La joie de ces jeunes s’est très vite transformée en cauchemar. Ils affrontent seuls les effets collatéraux de ce contrat truffé de vices, ne sachant à quel saint se vouer. « À l’heure où je vous parle, certains ont été vidés de leurs maisons pour faute de paiement de loyer, d’autres sont tellement endettés au point où on refuse de leur faire crédit, il y en a plusieurs qui sont déjà allés allouer les services des margouillats [ndlr créanciers sordides], car tellement coincés », rapporte un membre du collectif des délégués des enseignants contractuels.

Rester muets ou être radiés

Les enseignants contractuels  ne peuvent faire aucunes revendications, au risque de se voir radiés définitivement. « Nous avons reçus de nombreuses mises en garde de la part des responsables du ministère de l’éducation nationale. Celui qui tentera une revendication sera radié »,  confirment plusieurs d’entre eux.  Ainsi, dans le piège du silence et de l’espérance, les velléités de revendications qui pourraient naître au sein du contingent Psgouv2019 sont étouffées. « Chacun se méfie. Personne n’ose dire quoi que ce soit. Les intentions circulent uniquement en sourdine. On ne veut pas connaitre le sort de certains grévistes précédents. Personne ne veut être renvoyé car difficile de trouver un emploi dans ce pays. », supplie un recruté surendetté.
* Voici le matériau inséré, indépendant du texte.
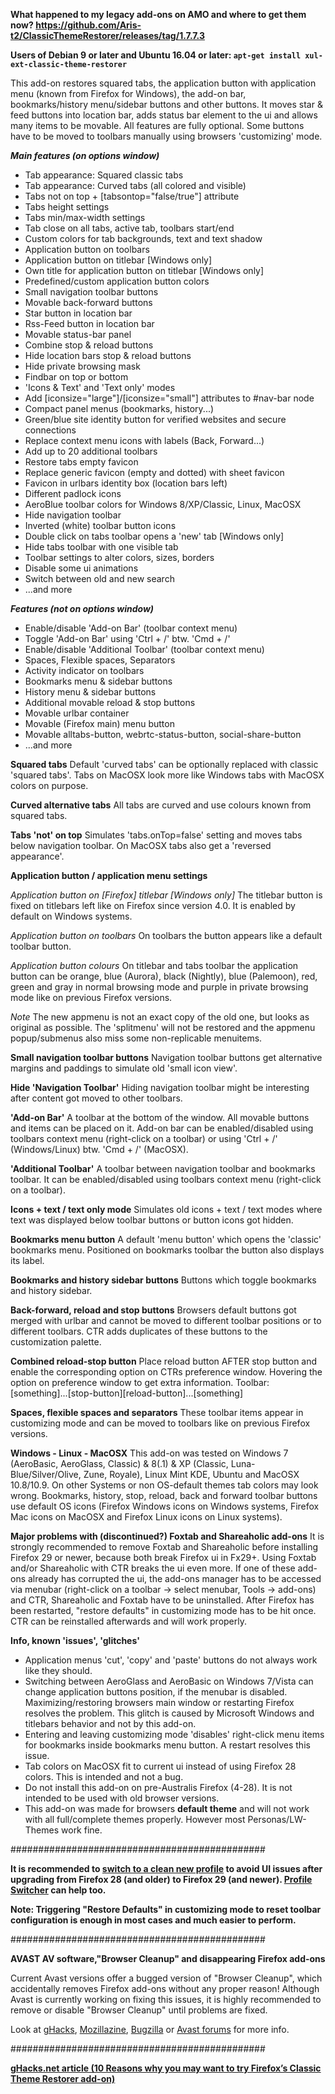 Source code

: <b>What happened to my legacy add-ons on AMO and where to get them now? https://github.com/Aris-t2/ClassicThemeRestorer/releases/tag/1.7.7.3 </b>

<b>Users of Debian 9 or later and Ubuntu 16.04 or later: `apt-get install xul-ext-classic-theme-restorer`</b>

This add-on restores squared tabs, the application button with application menu (known from Firefox for Windows), the add-on bar, bookmarks/history menu/sidebar buttons and other buttons. It moves star & feed buttons into location bar, adds status bar element to the ui and allows many items to be movable. All features are fully optional. Some buttons have to be moved to toolbars manually using browsers 'customizing' mode.

<i><b>Main features (on options window)</b></i>

<ul>
<li>Tab appearance: Squared classic tabs
<li>Tab appearance: Curved tabs (all colored and visible)
<li>Tabs not on top + [tabsontop="false/true"] attribute
<li>Tabs height settings
<li>Tabs min/max-width settings
<li>Tab close on all tabs, active tab, toolbars start/end
<li>Custom colors for tab backgrounds, text and text shadow
<li>Application button on toolbars
<li>Application button on titlebar [Windows only]
<li>Own title for application button on titlebar [Windows only]
<li>Predefined/custom application button colors
<li>Small navigation toolbar buttons
<li>Movable back-forward buttons
<li>Star button in location bar
<li>Rss-Feed button in location bar
<li>Movable status-bar panel
<li>Combine stop & reload buttons
<li>Hide location bars stop & reload buttons
<li>Hide private browsing mask
<li>Findbar on top or bottom
<li>'Icons & Text' and 'Text only' modes
<li>Add [iconsize="large"]/[iconsize="small"] attributes to #nav-bar node
<li>Compact panel menus (bookmarks, history...)
<li>Green/blue site identity button for verified websites and secure connections
<li>Replace context menu icons with labels (Back, Forward...)
<li>Add up to 20 additional toolbars
<li>Restore tabs empty favicon
<li>Replace generic favicon (empty and dotted) with sheet favicon
<li>Favicon in urlbars identity box (location bars left)
<li>Different padlock icons
<li>AeroBlue toolbar colors for Windows 8/XP/Classic, Linux, MacOSX 
<li>Hide navigation toolbar
<li>Inverted (white) toolbar button icons
<li>Double click on tabs toolbar opens a 'new' tab [Windows only]
<li>Hide tabs toolbar with one visible tab
<li>Toolbar settings to alter colors, sizes, borders
<li>Disable some ui animations
<li>Switch between old and new search
<li>...and more
</ul>

<i><b>Features (not on options window)</b></i>

<ul>
<li>Enable/disable 'Add-on Bar' (toolbar context menu)
<li>Toggle 'Add-on Bar' using 'Ctrl + /' btw. 'Cmd + /'
<li>Enable/disable 'Additional Toolbar' (toolbar context menu)
<li>Spaces, Flexible spaces, Separators
<li>Activity indicator on toolbars
<li>Bookmarks menu & sidebar buttons
<li>History menu & sidebar buttons
<li>Additional movable reload & stop buttons
<li>Movable urlbar container
<li>Movable (Firefox main) menu button
<li>Movable alltabs-button, webrtc-status-button, social-share-button
<li>...and more
</ul>

<b>Squared tabs</b>
Default 'curved tabs' can be optionally replaced with classic 'squared tabs'.
Tabs on MacOSX look more like Windows tabs with MacOSX colors on purpose.

<b>Curved alternative tabs</b>
All tabs are curved and use colours known from squared tabs.

<b>Tabs 'not' on top</b>
Simulates 'tabs.onTop=false' setting and moves tabs below navigation toolbar. On MacOSX tabs also get a 'reversed appearance'.

<b>Application button / application menu settings</b>

<i>Application button on [Firefox] titlebar [Windows only]</i>
The titlebar button is fixed on titlebars left like on Firefox since version 4.0. It is enabled by default on Windows systems.

<i>Application button on toolbars</i>
On toolbars the button appears like a default toolbar button.

<i>Application button colours</i>
On titlebar and tabs toolbar the application button can be orange, blue (Aurora), black (Nightly), blue (Palemoon), red, green and gray in normal browsing mode and purple in private browsing mode like on previous Firefox versions.

<i>Note</i>
The new appmenu is not an exact copy of the old one, but looks as original as possible. The 'splitmenu' will not be restored and the appmenu popup/submenus also miss some non-replicable menuitems.

<b>Small navigation toolbar buttons</b>
Navigation toolbar buttons get alternative margins and paddings to simulate old 'small icon view'.

<b>Hide 'Navigation Toolbar'</b>
Hiding navigation toolbar might be interesting after content got moved to other toolbars.

<b>'Add-on Bar'</b>
A toolbar at the bottom of the window. All movable buttons and items can be placed on it. Add-on bar can be enabled/disabled using toolbars context menu (right-click on a toolbar) or using 'Ctrl + /' (Windows/Linux) btw. 'Cmd + /' (MacOSX).

<b>'Additional Toolbar'</b>
A toolbar between navigation toolbar and bookmarks toolbar. It can be enabled/disabled using toolbars context menu (right-click on a toolbar).

<b>Icons + text / text only mode</b>
Simulates old icons + text / text modes where text was displayed below toolbar buttons or button icons got hidden.

<b>Bookmarks menu button</b>
A default 'menu button' which opens the 'classic' bookmarks menu. Positioned on bookmarks toolbar the button also displays its label.

<b>Bookmarks and history sidebar buttons</b>
Buttons which toggle bookmarks and history sidebar.

<b>Back-forward, reload and stop buttons</b>
Browsers default buttons got merged with urlbar and cannot be moved to different toolbar positions or to different toolbars. CTR adds duplicates of these buttons to the customization palette.

<b>Combined reload-stop button</b>
Place reload button AFTER stop button and enable the corresponding option on CTRs preference window. Hovering the option on preference window to get extra information.
Toolbar: [something]...[stop-button][reload-button]...[something]

<b>Spaces, flexible spaces and separators</b>
These toolbar items appear in customizing mode and can be moved to toolbars like on previous Firefox versions.

<b>Windows - Linux - MacOSX</b>
This add-on was tested on Windows 7 (AeroBasic, AeroGlass, Classic) & 8(.1) & XP (Classic, Luna-Blue/Silver/Olive, Zune, Royale), Linux Mint KDE, Ubuntu and MacOSX 10.8/10.9. On other Systems or non OS-default themes tab colors may look wrong. Bookmarks, history, stop, reload, back and forward toolbar buttons use default OS icons (Firefox Windows icons on Windows systems, Firefox Mac icons on MacOSX and Firefox Linux icons on Linux systems).

<b>Major problems with (discontinued?) Foxtab and Shareaholic add-ons</b>
It is strongly recommended to remove Foxtab  and Shareaholic before installing Firefox 29 or newer, because both break Firefox ui in Fx29+. Using Foxtab and/or Shareaholic with CTR breaks the ui even more.
If one of these add-ons already has corrupted the ui, the add-ons manager has to be accessed via menubar (right-click on a toolbar -> select menubar, Tools -> add-ons) and CTR, Shareaholic and Foxtab have to be uninstalled.
After Firefox has been restarted, "restore defaults" in customizing mode has to be hit once. CTR can be reinstalled afterwards and will work properly.

<b>Info, known 'issues', 'glitches'</b>
<ul>
<li>Application menus 'cut', 'copy' and 'paste' buttons do not always work like they should.
<li>Switching between AeroGlass and AeroBasic on Windows 7/Vista can change application buttons position, if the menubar is disabled. Maximizing/restoring browsers main window or restarting Firefox resolves the problem. This glitch is caused by Microsoft Windows and titlebars behavior and not by this add-on.
<li>Entering and leaving customizing mode 'disables' right-click menu items for bookmarks inside bookmarks menu button. A restart resolves this issue.
<li>Tab colors on MacOSX fit to current ui instead of using Firefox 28 colors. This is intended and not a bug.
<li>Do not install this add-on on pre-Australis Firefox (4-28). It is not intended to be used with old browser versions.
<li>This add-on was made for browsers <b>default theme</b> and will not work with all full/complete themes properly. However most Personas/LW-Themes work fine.
</ul>

##############################################

<b>It is recommended to <a href=https://developer.mozilla.org/en-US/docs/Mozilla/Multiple_Firefox_Profiles>switch to a clean new profile</a> to avoid UI issues after upgrading from Firefox 28 (and older) to Firefox 29 (and newer). <a href=https://addons.mozilla.org/addon/profileswitcher/>Profile Switcher</a> can help too. 

Note: Triggering "Restore Defaults" in customizing mode to reset toolbar configuration is enough in most cases and much easier to perform.</b>

##############################################

<b>AVAST AV software,"Browser Cleanup" and disappearing Firefox add-ons</b>

Current Avast versions offer a bugged version of "Browser Cleanup", which accidentally removes Firefox add-ons without any proper reason!
Although Avast is currently working on fixing this issues, it is highly recommended to remove or disable "Browser Cleanup" until problems are fixed.

Look at <a href=http://www.ghacks.net/2014/10/31/avasts-https-scanning-interferes-with-firefox-and-other-programs>gHacks</a>, <a href='http://forums.mozillazine.org/viewtopic.php?f=38&t=2888507'>Mozillazine</a>, <a href='https://bugzilla.mozilla.org/show_bug.cgi?id=1099973'>Bugzilla</a> or <a href='https://forum.avast.com/index.php?topic=160289.msg1152011#msg1152011'>Avast forums</a> for more info.

##############################################

<b><a href=http://www.ghacks.net/2014/11/15/10-reasons-why-you-may-want-to-try-firefoxs-classic-theme-restorer-add-on/>gHacks.net article (10 Reasons why you may want to try Firefox’s Classic Theme Restorer add-on)</a></b>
La banque s’enrichit néanmoins

Plusieurs banques commerciales avaient décidé d’accompagner et faciliter l’installation de ces nouveaux enseignants. Des ouvertures de comptes avaient eu lieu sur les différents sites de formation avec des mesures d’accompagnement souples. Mais contre toute attente, les responsables du ministère de l’éducation nationale, dans une note N.003446 en date du 19 décembre 2019 ont informés les directeurs régionaux et départementaux ainsi que les chefs d’établissements et les inspecteurs de l’enseignement primaire du paiement des pécules  dans les structures de la banque populaire de Côte d’Ivoire de leur Drenet de rattachement.

Cependant, cette banque prélève des montants élevés allant de 6000 à 11000 f cfa quand le gouvernement effectue des virements au compte-gouttes. « Nous n’avons même pas encore perçu la prochaine paie, la banque envoie des messages via son service bankcell et nous sommes débiteurs d’un montant de 13000 f cfa ».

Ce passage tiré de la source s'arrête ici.